17 April 2012
Last night was the first trial of an 8.30 bed time, as I’ve said before I’m usually ready for bed at that time but was not over anxious and spend any longer in bed than necessary due to the pain in my joints that worsen as the night goes on. I think the experiment was a partial success in that I slept through the early part of the night pretty much as usual but it was from around 3.00 a.m onwards that the pain in my knees and hips and shoulder got steadily worse. I think this would have happened even if I gone to bed at 9.00 or 9.30 so we will give it a try for a couple of weeks and then decide what is the best time to go to bed.
The media today was full of the massacre in Norway, involving the death of 77 people by, what looks like a normal nice young man who, it turned out was fanatically anti-Muslim. He firstly exploded a bomb in the government buildings in the city centre of Oslo and with that diversion then went to a little island where there was a large group of youngsters who were camping under the Labour Government banner (AUF) where he proceeded to shoot 69 of them before giving himself up. Subsequently, when he appeared in court, he pleaded not guilty for reasons of self-defence, defence of the Norwegian way of life. He explained this by saying that by 2050 Norway would have a majority of Muslims who would then be controlling the country and imposing Islamic teaching and perhaps Sharia law. He therefore made this dramatic gesture to draw attention to what he saw as a threat. The authorities are now trying to decide whether he is criminally insane or fit to stand trial.
Talking of miscreants but not, of course, in the same league as this young man, are the 400,000 schoolchildren who play truant daily. That was the number given out yesterday on the news, when they were discussing the possibility of reducing the cash benefits of Child Support for recidivist offenders. Of course, there was an outcry against this from the left-wing. Where are the parents of these 400,000 children who are either condoning the truancy or positively ignoring the strictures against it (for example, by taking them on holiday before the end of the school term because the cost is that much lower). I am certainly in the camp of those people in favour of cutting child benefit from the parent or parents of the regular truant. If it hurts their pocket they are more likely to take a responsible attitude towards their child attending school. These 400,000 children will inevitably end up on the scrapheap with no GCE’s (General Certificates of Education) and would, no doubt, include the 15% of children who leave secondary school scarcely able to read or write and then wonder why they cannot obtain employment, As a result a good number of them spend their entire life on benefits. All of this for want of a caring parent who, unfortunately, in many instances, is no better then the child itself, having been numbered amongst those children who played truant in their day and as such lacked a reasonable education. How to break this circle of deprivation? It would probably take two generations and the mainly down to the school and no longer rely upon the parents of these sort of children to set any good example.

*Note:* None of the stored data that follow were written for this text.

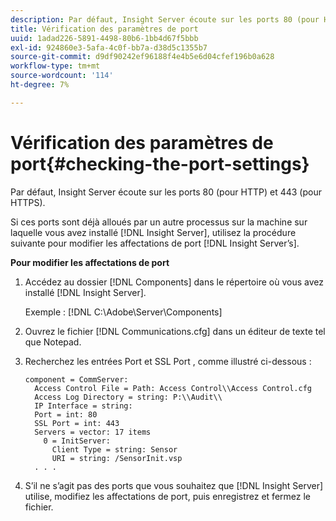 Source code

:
 ```yaml
---
description: Par défaut, Insight Server écoute sur les ports 80 (pour HTTP) et 443 (pour HTTPS).
title: Vérification des paramètres de port
uuid: 1adad226-5891-4498-80b6-1bb4d67f5bbb
exl-id: 924860e3-5afa-4c0f-bb7a-d38d5c1355b7
source-git-commit: d9df90242ef96188f4e4b5e6d04cfef196b0a628
workflow-type: tm+mt
source-wordcount: '114'
ht-degree: 7%

---
```


# Vérification des paramètres de port{#checking-the-port-settings}

Par défaut, Insight Server écoute sur les ports 80 (pour HTTP) et 443 (pour HTTPS).

Si ces ports sont déjà alloués par un autre processus sur la machine sur laquelle vous avez installé [!DNL Insight Server], utilisez la procédure suivante pour modifier les affectations de port [!DNL Insight Server’s].

**Pour modifier les affectations de port**

1. Accédez au dossier [!DNL Components] dans le répertoire où vous avez installé [!DNL Insight Server].

   Exemple : [!DNL C:\Adobe\Server\Components]

1. Ouvrez le fichier [!DNL Communications.cfg] dans un éditeur de texte tel que Notepad.
1. Recherchez les entrées Port et SSL Port , comme illustré ci-dessous :

   ```
   component = CommServer: 
     Access Control File = Path: Access Control\\Access Control.cfg
     Access Log Directory = string: P:\\Audit\\
     IP Interface = string: 
     Port = int: 80
     SSL Port = int: 443
     Servers = vector: 17 items
       0 = InitServer: 
         Client Type = string: Sensor
         URI = string: /SensorInit.vsp
     . . .
   ```

1. S’il ne s’agit pas des ports que vous souhaitez que [!DNL Insight Server] utilise, modifiez les affectations de port, puis enregistrez et fermez le fichier.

Regular readers will recall the attempted removal of 50 odd travellers from Dale farm, by Basildon Council. The process that the gone on for 10 years and cost the council, just for the removal, over £10 million. We are now threatened with our Dale farm with gypsies having applied for a permanent five acre site on a road linking Arkesden and Wicken Bonhunt – the nearest two villages to ours. After all the fuss in the media about these particular, so-called ‘travellers’, who in the event, it appears, do not want to travel at all, it is not surprising that the locals are taking the’ NIMBY line (Not in My Back Yard).